* **Description of the task**:
Leave out the pictures and transcribe every entry below exactly.

* **Data supplied**:
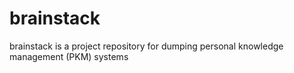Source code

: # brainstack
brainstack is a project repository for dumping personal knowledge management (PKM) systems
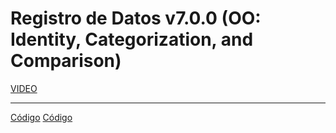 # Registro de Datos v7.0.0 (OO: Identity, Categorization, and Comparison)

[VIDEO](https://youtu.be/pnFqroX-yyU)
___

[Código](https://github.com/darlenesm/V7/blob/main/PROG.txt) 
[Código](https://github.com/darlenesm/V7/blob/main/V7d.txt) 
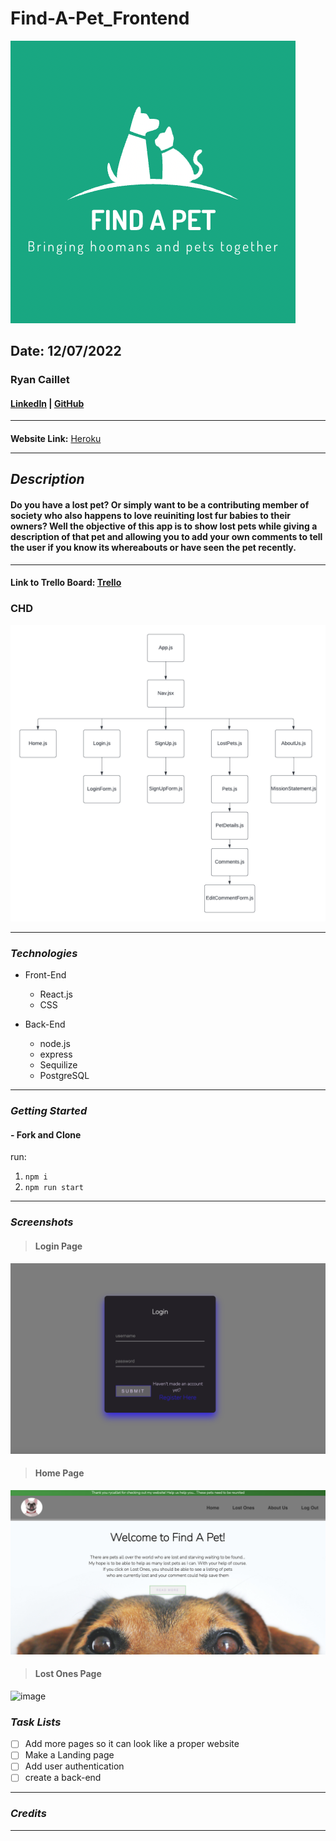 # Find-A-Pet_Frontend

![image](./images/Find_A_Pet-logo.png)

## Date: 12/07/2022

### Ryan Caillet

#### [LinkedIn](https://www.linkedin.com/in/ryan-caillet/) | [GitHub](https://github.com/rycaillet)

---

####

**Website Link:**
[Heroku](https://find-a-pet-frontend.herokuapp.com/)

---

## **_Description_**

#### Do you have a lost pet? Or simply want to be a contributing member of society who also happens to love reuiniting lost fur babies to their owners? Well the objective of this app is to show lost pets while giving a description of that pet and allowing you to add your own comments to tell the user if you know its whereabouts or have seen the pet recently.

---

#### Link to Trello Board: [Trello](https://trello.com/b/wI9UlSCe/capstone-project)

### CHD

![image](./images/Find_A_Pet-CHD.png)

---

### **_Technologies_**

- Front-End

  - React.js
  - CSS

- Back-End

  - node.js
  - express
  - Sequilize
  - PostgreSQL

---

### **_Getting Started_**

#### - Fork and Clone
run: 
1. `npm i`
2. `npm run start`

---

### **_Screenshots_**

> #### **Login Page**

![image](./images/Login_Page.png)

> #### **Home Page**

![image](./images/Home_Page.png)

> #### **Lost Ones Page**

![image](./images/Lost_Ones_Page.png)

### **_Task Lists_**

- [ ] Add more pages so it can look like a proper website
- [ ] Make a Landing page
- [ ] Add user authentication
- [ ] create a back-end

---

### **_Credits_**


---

* **The completed task**:
Source code

: # brainstack
brainstack is a project repository for dumping personal knowledge management (PKM) systems
 # Registro de Datos v7.0.0 (OO: Identity, Categorization, and Comparison)

[VIDEO](https://youtu.be/pnFqroX-yyU)
___

[Código](https://github.com/darlenesm/V7/blob/main/PROG.txt) 
[Código](https://github.com/darlenesm/V7/blob/main/V7d.txt) 
 # Find-A-Pet_Frontend

![image](./images/Find_A_Pet-logo.png)

## Date: 12/07/2022

### Ryan Caillet

#### [LinkedIn](https://www.linkedin.com/in/ryan-caillet/) | [GitHub](https://github.com/rycaillet)

---

####

**Website Link:**
[Heroku](https://find-a-pet-frontend.herokuapp.com/)

---

## **_Description_**

#### Do you have a lost pet? Or simply want to be a contributing member of society who also happens to love reuiniting lost fur babies to their owners? Well the objective of this app is to show lost pets while giving a description of that pet and allowing you to add your own comments to tell the user if you know its whereabouts or have seen the pet recently.

---

#### Link to Trello Board: [Trello](https://trello.com/b/wI9UlSCe/capstone-project)

### CHD

![image](./images/Find_A_Pet-CHD.png)

---

### **_Technologies_**

- Front-End

  - React.js
  - CSS

- Back-End

  - node.js
  - express
  - Sequilize
  - PostgreSQL

---

### **_Getting Started_**

#### - Fork and Clone
run: 
1. `npm i`
2. `npm run start`

---

### **_Screenshots_**

> #### **Login Page**

![image](./images/Login_Page.png)

> #### **Home Page**

![image](./images/Home_Page.png)

> #### **Lost Ones Page**

![image](./images/Lost_Ones_Page.png)

### **_Task Lists_**

- [ ] Add more pages so it can look like a proper website
- [ ] Make a Landing page
- [ ] Add user authentication
- [ ] create a back-end

---

### **_Credits_**


---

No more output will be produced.